[Collected data]
=== Section Start ===
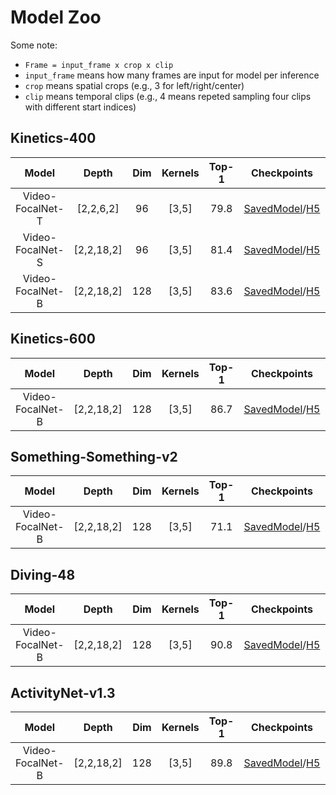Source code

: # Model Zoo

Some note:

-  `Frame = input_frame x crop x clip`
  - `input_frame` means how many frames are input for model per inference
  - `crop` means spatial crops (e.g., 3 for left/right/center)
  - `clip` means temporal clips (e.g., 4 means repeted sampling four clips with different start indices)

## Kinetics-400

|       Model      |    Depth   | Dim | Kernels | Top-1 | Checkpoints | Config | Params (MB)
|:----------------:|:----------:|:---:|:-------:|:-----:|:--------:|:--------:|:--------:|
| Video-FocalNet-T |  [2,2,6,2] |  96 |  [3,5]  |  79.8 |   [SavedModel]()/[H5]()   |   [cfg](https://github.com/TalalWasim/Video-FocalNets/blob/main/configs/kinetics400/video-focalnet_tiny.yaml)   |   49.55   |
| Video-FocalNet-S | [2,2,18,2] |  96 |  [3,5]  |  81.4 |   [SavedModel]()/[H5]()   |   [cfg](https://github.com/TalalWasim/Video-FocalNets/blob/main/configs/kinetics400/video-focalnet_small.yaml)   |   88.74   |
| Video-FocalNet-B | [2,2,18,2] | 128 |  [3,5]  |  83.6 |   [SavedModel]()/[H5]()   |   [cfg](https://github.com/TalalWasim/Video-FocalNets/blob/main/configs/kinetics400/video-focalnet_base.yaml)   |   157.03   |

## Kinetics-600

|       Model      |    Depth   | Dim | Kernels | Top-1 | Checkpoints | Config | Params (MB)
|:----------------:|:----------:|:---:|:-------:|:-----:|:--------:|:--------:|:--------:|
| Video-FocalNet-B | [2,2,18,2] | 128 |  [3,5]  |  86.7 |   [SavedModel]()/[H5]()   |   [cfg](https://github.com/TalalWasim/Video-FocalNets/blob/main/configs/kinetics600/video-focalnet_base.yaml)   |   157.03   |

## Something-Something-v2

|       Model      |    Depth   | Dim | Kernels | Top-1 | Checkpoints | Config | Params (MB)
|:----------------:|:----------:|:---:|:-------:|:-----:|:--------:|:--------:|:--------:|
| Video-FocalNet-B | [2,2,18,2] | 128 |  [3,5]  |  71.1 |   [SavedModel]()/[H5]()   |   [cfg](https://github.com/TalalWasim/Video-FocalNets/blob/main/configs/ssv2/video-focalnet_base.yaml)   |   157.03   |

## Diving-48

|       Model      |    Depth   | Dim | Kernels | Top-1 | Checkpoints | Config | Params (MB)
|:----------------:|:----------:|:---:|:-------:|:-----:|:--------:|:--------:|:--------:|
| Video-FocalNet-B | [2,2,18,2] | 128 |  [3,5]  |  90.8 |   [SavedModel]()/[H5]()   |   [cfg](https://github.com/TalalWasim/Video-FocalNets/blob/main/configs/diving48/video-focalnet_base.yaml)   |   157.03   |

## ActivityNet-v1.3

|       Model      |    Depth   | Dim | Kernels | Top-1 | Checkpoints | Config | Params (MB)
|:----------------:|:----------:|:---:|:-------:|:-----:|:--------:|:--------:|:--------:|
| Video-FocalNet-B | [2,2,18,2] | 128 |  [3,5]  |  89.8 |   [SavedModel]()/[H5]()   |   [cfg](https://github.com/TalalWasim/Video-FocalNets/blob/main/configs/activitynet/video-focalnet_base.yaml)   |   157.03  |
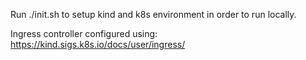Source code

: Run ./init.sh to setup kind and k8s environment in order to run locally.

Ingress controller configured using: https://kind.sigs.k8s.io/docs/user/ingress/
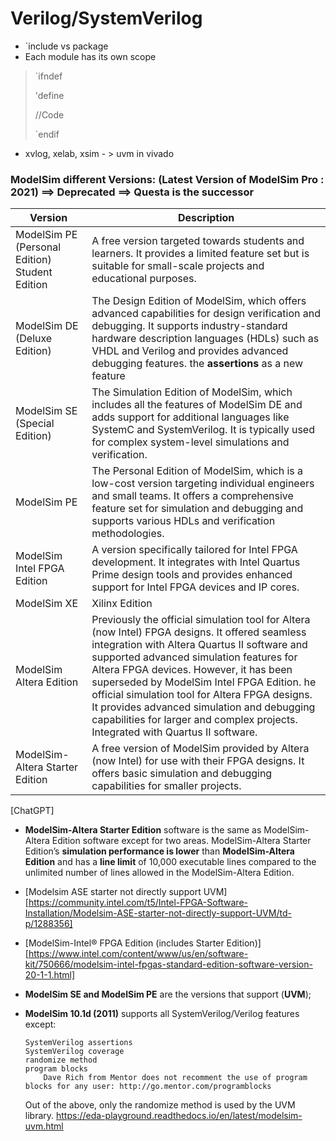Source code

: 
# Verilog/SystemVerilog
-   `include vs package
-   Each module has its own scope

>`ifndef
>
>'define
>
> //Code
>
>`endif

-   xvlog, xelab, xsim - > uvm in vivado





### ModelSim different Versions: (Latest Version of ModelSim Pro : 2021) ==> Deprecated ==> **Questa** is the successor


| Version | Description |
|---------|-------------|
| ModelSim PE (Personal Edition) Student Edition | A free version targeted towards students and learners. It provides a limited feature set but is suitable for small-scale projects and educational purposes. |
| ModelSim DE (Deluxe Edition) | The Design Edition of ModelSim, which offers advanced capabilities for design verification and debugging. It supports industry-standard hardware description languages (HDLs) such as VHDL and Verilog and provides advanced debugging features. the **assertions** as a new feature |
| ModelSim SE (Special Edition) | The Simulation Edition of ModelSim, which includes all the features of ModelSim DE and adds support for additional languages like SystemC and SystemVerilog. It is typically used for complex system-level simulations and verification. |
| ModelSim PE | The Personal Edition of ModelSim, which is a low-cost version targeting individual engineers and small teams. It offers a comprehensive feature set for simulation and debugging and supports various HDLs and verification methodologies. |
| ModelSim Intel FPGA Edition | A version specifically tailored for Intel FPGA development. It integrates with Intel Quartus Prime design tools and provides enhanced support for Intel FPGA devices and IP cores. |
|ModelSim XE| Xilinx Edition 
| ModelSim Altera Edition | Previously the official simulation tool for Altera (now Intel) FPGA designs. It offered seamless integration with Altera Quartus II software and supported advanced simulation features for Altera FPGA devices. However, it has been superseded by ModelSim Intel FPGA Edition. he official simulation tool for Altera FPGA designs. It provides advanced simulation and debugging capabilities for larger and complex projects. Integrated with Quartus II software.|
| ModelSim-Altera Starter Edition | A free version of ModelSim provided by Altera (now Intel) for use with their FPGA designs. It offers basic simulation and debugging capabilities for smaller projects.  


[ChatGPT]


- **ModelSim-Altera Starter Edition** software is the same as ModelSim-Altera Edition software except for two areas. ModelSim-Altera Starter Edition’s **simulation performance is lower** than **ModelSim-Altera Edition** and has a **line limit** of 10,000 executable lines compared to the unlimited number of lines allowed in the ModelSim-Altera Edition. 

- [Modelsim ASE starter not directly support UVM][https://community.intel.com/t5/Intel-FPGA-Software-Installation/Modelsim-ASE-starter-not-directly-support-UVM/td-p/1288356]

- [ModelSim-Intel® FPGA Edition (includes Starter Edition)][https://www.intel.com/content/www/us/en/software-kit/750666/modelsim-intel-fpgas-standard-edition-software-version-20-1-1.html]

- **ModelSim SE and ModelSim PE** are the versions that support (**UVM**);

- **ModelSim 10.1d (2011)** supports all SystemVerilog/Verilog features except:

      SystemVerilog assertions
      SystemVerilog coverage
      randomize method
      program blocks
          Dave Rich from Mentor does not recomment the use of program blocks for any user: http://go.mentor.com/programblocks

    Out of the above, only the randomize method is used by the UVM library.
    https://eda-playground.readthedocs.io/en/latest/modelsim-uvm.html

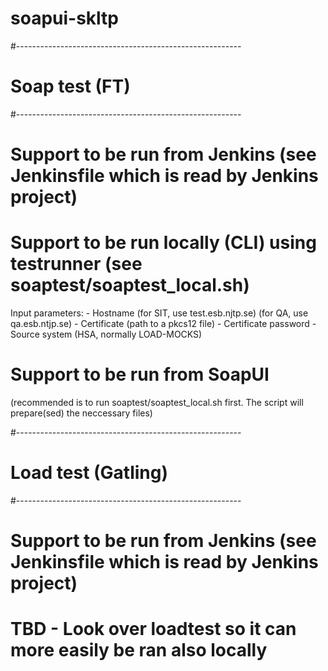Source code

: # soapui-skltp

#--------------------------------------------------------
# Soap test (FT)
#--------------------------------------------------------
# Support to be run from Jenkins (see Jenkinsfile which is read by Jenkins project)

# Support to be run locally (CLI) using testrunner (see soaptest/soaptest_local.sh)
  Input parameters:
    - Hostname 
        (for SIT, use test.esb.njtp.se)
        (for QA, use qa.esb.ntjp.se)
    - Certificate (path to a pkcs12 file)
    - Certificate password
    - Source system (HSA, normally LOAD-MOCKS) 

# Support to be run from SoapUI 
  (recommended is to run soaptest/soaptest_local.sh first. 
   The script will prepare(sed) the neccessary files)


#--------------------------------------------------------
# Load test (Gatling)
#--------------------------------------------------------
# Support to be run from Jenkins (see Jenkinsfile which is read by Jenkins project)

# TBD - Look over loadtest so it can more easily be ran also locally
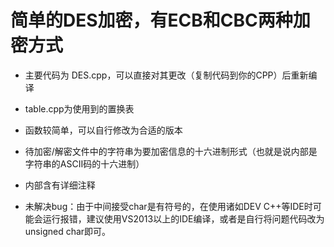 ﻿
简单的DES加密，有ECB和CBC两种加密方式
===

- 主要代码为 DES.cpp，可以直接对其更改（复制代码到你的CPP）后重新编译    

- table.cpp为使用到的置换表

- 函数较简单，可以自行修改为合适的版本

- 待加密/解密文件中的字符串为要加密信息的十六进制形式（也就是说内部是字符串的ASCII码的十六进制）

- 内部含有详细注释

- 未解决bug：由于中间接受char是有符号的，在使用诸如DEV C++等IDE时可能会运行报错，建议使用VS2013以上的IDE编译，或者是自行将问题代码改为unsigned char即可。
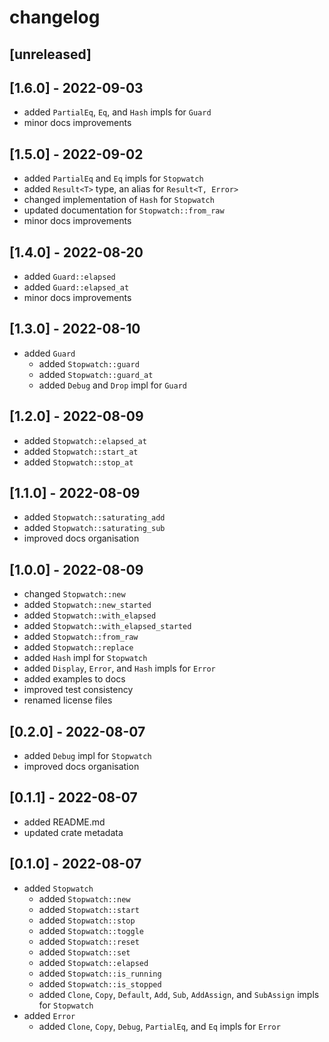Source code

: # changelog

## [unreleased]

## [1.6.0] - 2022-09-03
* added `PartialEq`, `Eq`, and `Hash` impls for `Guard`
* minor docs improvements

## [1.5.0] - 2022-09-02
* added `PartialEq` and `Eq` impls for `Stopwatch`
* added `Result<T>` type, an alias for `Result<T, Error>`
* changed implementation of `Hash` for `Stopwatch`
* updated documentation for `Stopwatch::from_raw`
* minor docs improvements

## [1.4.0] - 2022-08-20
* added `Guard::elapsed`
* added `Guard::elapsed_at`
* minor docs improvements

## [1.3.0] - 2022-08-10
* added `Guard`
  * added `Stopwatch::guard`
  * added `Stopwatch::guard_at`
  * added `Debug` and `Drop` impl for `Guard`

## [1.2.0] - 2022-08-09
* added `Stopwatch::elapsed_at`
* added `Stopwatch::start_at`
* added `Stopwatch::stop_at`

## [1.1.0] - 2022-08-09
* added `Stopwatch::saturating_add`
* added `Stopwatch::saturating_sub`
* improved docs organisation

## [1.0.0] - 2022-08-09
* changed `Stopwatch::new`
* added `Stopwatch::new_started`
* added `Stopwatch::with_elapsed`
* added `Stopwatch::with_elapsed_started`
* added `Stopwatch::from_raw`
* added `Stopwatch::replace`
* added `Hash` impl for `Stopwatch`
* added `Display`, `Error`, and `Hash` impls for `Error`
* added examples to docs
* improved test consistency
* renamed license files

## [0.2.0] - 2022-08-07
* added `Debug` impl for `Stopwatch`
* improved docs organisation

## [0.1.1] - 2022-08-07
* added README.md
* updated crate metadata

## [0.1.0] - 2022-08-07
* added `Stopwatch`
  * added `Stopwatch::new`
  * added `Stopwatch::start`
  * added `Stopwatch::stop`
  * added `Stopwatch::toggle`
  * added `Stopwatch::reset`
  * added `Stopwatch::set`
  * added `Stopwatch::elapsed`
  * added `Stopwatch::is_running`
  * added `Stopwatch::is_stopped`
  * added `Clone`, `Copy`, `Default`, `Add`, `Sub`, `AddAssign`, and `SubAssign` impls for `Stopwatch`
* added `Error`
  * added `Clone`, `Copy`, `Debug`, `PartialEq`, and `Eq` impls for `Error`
=== Section End ===
Considering only lines of the records that hold the string "Copy", state how many there are and nothing else.

2